The selections for the 2015 awards are no exception. Take the award granted to novelist Carolina Schutti, by the Austrian jury, as an example, for her 2012 novel, Einmal muss ich über weiches Gras gelaufen sein (Once I must have trodden soft grass).
A highly personal meditation about being displaced, the book tells the story of a Belarussian girl who loses her mother, and goes to live with her aunt, in an unnamed, poor rural village. Maja, the protagonist, struggles to figure out where she came from, to no avail. Eventually, she is befriended by an elderly man named Marek, who speaks a language she doesn’t understand.
Marek makes Maja feel at home for the first time in her exile, and she begins to find her place in her new world, despite the ambiguity of her past. It’s not an unfamiliar narrative for refugees and asylum seekers, experiencing the shock of the new. But it is one that is in its own way disconcerting to encounter amongst Europeans themselves, who would be loathe to admit that are as alienated and ignorant about their past as Maja.
It is no accident that Maja is from Belarus. Few territories of the former USSR continue to live on as retro authoritarian states in today’s Europe, despite Russia’s pretend democracy, and Vladimir Putin’s nostalgia for the Communist era. Maja cannot remember where she comes from precisely because she’s had to repress it, in order to leave. How else might one escape? Especially a child.

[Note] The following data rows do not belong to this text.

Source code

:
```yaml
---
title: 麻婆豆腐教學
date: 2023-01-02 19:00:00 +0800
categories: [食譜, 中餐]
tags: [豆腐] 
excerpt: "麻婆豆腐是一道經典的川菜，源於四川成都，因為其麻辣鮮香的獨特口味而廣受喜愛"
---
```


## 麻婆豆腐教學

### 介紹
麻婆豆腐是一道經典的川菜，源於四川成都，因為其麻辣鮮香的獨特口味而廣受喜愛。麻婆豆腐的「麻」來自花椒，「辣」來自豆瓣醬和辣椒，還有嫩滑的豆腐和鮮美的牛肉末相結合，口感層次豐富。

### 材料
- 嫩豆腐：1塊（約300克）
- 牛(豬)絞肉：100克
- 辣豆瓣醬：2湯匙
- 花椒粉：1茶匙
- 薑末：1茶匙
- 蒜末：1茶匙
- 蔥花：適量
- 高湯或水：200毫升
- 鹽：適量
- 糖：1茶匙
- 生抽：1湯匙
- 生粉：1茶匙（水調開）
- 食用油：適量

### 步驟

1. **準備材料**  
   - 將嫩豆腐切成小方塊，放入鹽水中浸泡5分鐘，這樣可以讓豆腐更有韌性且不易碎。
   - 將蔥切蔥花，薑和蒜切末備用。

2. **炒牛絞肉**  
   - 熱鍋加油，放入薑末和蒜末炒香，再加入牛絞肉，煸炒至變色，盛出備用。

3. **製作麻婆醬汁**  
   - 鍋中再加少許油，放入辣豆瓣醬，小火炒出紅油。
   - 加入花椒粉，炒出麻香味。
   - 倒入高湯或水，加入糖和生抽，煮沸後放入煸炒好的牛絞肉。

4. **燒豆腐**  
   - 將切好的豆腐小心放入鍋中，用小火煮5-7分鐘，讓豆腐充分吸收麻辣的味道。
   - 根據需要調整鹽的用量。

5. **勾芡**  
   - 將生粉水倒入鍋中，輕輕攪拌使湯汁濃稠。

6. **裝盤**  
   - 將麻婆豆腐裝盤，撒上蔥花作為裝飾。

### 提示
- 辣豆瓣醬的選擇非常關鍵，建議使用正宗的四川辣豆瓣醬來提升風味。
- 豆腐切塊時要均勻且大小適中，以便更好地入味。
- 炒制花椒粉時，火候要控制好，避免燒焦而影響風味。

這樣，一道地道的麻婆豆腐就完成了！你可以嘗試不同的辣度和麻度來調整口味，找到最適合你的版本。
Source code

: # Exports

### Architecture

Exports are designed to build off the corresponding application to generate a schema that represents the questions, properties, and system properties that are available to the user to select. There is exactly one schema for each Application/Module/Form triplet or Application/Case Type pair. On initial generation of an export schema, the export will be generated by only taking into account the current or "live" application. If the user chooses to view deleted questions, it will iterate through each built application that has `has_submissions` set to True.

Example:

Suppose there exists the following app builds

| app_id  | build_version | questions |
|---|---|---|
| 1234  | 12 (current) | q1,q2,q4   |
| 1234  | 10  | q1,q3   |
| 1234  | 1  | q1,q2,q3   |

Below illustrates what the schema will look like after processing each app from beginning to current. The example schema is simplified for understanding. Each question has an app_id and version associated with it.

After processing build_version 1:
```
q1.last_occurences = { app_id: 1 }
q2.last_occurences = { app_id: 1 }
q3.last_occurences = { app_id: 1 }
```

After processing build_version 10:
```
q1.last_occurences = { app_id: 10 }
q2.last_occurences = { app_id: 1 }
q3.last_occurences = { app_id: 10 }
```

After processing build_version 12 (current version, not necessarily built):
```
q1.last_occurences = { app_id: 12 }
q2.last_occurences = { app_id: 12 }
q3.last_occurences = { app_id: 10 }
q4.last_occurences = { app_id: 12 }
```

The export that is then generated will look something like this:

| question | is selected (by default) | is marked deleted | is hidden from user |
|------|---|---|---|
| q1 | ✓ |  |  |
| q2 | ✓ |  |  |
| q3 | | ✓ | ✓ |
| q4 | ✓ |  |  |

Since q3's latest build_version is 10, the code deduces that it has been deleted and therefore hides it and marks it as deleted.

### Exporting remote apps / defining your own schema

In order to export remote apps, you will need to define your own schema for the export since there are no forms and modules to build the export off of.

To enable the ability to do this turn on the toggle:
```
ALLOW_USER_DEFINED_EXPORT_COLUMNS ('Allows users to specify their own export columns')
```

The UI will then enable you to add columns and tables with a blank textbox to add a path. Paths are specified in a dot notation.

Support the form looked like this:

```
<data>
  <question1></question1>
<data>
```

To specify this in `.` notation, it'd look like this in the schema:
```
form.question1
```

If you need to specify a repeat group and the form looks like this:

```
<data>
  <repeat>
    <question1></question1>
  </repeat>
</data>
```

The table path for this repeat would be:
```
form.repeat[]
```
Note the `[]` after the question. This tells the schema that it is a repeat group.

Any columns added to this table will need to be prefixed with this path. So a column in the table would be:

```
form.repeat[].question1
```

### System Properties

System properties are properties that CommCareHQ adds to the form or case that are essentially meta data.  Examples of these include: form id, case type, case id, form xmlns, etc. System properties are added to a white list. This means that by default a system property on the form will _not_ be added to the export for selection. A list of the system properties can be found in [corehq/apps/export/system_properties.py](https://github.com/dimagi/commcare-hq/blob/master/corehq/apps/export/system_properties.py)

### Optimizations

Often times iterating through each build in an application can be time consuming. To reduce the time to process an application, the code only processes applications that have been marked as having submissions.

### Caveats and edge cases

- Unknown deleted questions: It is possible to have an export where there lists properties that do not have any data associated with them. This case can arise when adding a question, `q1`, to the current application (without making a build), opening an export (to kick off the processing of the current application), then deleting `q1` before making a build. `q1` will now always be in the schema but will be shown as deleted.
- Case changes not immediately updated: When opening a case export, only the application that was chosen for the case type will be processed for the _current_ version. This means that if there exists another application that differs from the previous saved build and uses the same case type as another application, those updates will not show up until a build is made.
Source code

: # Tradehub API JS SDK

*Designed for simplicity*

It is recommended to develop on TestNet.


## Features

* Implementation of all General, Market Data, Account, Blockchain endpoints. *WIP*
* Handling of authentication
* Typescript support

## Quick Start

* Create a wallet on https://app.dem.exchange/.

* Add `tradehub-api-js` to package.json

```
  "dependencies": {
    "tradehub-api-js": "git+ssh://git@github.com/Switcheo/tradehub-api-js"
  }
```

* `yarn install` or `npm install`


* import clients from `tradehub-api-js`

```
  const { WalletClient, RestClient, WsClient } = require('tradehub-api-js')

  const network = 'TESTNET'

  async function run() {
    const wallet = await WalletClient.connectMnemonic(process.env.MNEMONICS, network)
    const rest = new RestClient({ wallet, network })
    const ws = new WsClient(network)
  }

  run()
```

The refugee’s plight is its own metaphor, entirely in dialogue with the feeling of alienation that persons fleeing the wreckage of the Communist era in Eastern Europe often feel in the West, not to mention refugees from other parts of the world, washing up on Europe’s shores, today. They have equally strong reasons to draw blanks on their past, and to find their new European home alien and unrecognizable, which are as traumatic as the Stalinist legacy.
Schutti’s achievement is in being able to give voice to both of these experiences simultaneously. In doing so, her novel, manages to express exactly what it feels like to be an outsider in today’s Europe: An immigrant, an asylum seeker, someone for whom Europe is both a destination and a home, that is difficult to make sense of.
This isn’t what one would immediately recognise as an archetypal expression of Europeanness. It bears none of the historic hallmarks of a fixed cultural identity that has had centuries to cultivate its particularity. However, it does have repeat precedents, throughout the continent’s history, which frequently get forgotten. Once I must have trodden soft grass is a reminder of that history’s continuity into the present, and its place in European identity and culture.
Leave it to an Austrian fiction writer, living in country that has always been a border state between empires and civilizations, to help distill this experience, for so many potential perspectives. In an era that increasingly resembles the years immediately following both WWI and WWII, when the continent was awash with displaced persons, Carolina Schutti’s novel stands as a necessary reminder. Refugees are Europeans, too.